Fur flies over possum poisoning

8:06 pm on 4 July 2017

New Zealand's goal to become predator free by 2050 is wasting a valuable resource in the process, a possum-fur industry veteran says.

Kevin Hackwell said the financial benefits of pest removal stretched beyond conserving native animals.

The use of poison to control possum numbers is a waste of their fur the owner of a possum fur store says. Photo: 123RF

Carol Gray has created and traded possum-fur products for more than 40 years through her Hokitika shop The Possum People.

She said out of the three million possums killed per year, at least one million carcasses were left unusable after death by posioning.

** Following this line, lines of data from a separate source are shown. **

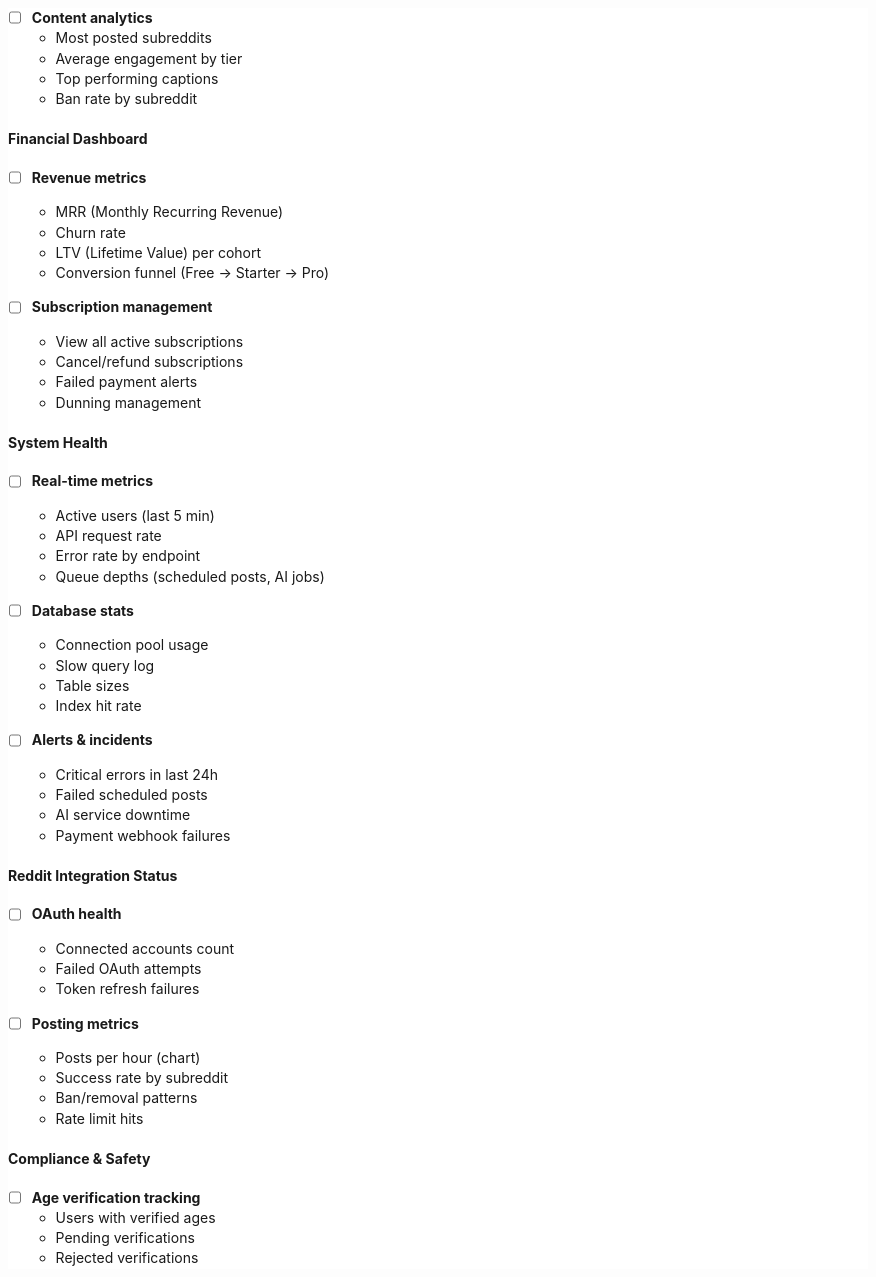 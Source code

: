 - [ ] **Content analytics**
  - Most posted subreddits
  - Average engagement by tier
  - Top performing captions
  - Ban rate by subreddit

#### Financial Dashboard
- [ ] **Revenue metrics**
  - MRR (Monthly Recurring Revenue)
  - Churn rate
  - LTV (Lifetime Value) per cohort
  - Conversion funnel (Free → Starter → Pro)

- [ ] **Subscription management**
  - View all active subscriptions
  - Cancel/refund subscriptions
  - Failed payment alerts
  - Dunning management

#### System Health
- [ ] **Real-time metrics**
  - Active users (last 5 min)
  - API request rate
  - Error rate by endpoint
  - Queue depths (scheduled posts, AI jobs)

- [ ] **Database stats**
  - Connection pool usage
  - Slow query log
  - Table sizes
  - Index hit rate

- [ ] **Alerts & incidents**
  - Critical errors in last 24h
  - Failed scheduled posts
  - AI service downtime
  - Payment webhook failures

#### Reddit Integration Status
- [ ] **OAuth health**
  - Connected accounts count
  - Failed OAuth attempts
  - Token refresh failures

- [ ] **Posting metrics**
  - Posts per hour (chart)
  - Success rate by subreddit
  - Ban/removal patterns
  - Rate limit hits

#### Compliance & Safety
- [ ] **Age verification tracking**
  - Users with verified ages
  - Pending verifications
  - Rejected verifications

The other two million possums were killed by methods such as trapping or hunting and could still be used.

Operational Solutions for Primary Industries (OSPRI) is an industry-led organisation that carries out 1080 drops under contract to local authorities.

The Department of Conservation (DOC) also uses poisons for pest-control.

Mrs Gray said the possum fur industry should be working more closely with OSPRI and DOC so the possums killed under their programmes could then be used to create other products.

"It never leaves the carcass, the [poison] stays there. Right down to rotting stage it is still in that carcass so [there is] no commercial use of those animals."

Conservation Minister Maggie Barry agreed possum fur was a valuable resource and it was a shame some carcasses were wasted, but urged people to see the bigger picture.

"It is a waste, but to me the only good possum is a dead possum."

Trapping and other methods had their place, Ms Barry said.

"But given the scale of the issue it isn't going to go anywhere near where it needs to if we need to get on top of the possum problem - which we definitely do."

Ms Barry said it was more likely poisoned carcasses were unusable because the possum had crawled away after eating the poison, which meant the body deteriorated, rather than the effect of the poison itself.

New Zealand Fur Council chairperson Neil Mackie agreed.

He said fur from a poisoned possum could be used if it was caught straight away, but finding it would be highly unlikely.

"It'd be like finding a needle in a haystack," he said

Labour's Primary Industries spokesperson Damien O'Connor said the use of poisons needed to be reviewed and he agreed more carcasses should be used.

"I think it's time to sit down and have a good discussion and a reset on this whole thing."

The possum-fur industry was doing well, he said, but still had real potential to grow.

"We don't want to necessarily grow the number of possums but we want to actually capture more of the fur from the existing possum population that we want to reduce," he said.